Noah Nasiali, a farmer in eastern Kenya, is using social media to bring together farmers throughout sub-Saharan Africa. Through his Facebook group, Africa Farmers Club, Nasiali is uniting 128,000 Africans to discuss farming hardships and solutions. Since the groups’ origin in early 2018, Nasiali began organizing local workshops about soil testing, seed maintenance in certain climates, and other farming practices led by expert farmers.
Nasiali talks about some of these local events with Food Tank. “Farmers are coming out and telling their stories. We are getting the right information, we have experts, we organize food discussions every week. Either a crop, a challenge that farmers are facing…we have live interviews with experts in the industries and expert farmers. The most important part of it is that it is a farmer-owned and farmer-led initiative, and farmers tend to prefer to listen to other farmers who have experience.”

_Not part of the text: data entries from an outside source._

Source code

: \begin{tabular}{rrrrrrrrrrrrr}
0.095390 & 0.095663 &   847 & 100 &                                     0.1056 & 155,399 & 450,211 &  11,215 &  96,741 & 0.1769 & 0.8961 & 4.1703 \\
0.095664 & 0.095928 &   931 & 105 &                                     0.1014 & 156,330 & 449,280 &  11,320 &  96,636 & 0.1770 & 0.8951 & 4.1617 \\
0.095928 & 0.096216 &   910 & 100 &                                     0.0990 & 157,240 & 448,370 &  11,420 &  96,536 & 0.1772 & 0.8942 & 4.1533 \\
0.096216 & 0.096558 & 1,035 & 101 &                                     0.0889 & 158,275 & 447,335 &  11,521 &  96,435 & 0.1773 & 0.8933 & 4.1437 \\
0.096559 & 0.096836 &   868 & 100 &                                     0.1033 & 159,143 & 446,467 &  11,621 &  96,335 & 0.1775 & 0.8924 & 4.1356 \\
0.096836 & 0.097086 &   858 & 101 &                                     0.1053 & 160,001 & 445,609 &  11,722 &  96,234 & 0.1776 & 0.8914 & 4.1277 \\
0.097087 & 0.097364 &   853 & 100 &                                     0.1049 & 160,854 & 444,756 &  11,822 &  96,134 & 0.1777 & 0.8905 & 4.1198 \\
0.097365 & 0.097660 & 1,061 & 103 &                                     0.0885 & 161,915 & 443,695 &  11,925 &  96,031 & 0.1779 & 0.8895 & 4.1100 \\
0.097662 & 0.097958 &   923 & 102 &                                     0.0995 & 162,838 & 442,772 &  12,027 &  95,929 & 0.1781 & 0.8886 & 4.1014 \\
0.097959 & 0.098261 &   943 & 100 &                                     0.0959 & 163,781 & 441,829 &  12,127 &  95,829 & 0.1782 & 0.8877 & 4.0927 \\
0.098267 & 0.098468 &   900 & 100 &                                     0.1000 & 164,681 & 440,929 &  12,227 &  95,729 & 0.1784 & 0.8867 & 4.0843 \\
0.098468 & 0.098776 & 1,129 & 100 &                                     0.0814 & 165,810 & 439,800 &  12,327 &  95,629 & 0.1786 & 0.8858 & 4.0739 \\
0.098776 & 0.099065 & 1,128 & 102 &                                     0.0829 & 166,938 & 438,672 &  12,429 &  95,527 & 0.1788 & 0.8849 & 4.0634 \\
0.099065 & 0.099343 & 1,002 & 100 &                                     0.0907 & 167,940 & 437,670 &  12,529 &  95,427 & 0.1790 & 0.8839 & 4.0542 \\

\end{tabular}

As a young farmer, Nasiali experienced hardships common in farming when one of his clients abandoned a sale during harvest season, leaving him with nowhere to sell 75,000 cabbages. Searching for emotional support as well as advice on managing his excess supply of the crop, he turned to the internet. While he found a few groups designed for discussion among African farmers, none of them highlighted real farmer experiences. “With all these Facebook groups and all this information and all these schools and professors and colleges, how come people are not addressing the plight of the farmer?” Nasiali says to Food Tank.
One of the biggest struggles for farmers in Kenya is coping with failure. “There is something they used to say, ‘You have to fail to succeed in farming.’ How come that is not a saying in any other business?” Nasiali continues, “I am seeing the change is fast. Farmers are getting information, sharing information from the right sources.” The Africa Farmers Club has moved beyond Facebook and now provides live educational seminars to educate farmers on proper farming techniques. This allows them to be better equipped for any challenges they may face, from growing seed to selling in market.
“The small part that has changed is that now farmers are actually sharing information. Farmers are understanding what to buy…One of the most important things that I am seeing is that farmers are testing their soils. Because without testing your soil, you may keep putting on the wrong fertilizer. Farmers are asking questions like when do I plant which variety in this part of Africa, or, I only have $500, what can I start farming with? How profitable will it be?”
Nasiali is confident that young people are excited to continue the farming tradition in Kenya and throughout Africa. “I get at least 200 to 300 messages every day and I can say with confidence at least 80 percent are young people.” Though farming does have the reputation of being a taxing and difficult job, Nasiali believes today’s young people “are seeing not only myself but other farmers succeeding and coping with the challenges that are there and also finding new ways of solving the challenges.” The success of the Africa Farmers Club instills confidence and hope for African farmers to farm intelligently.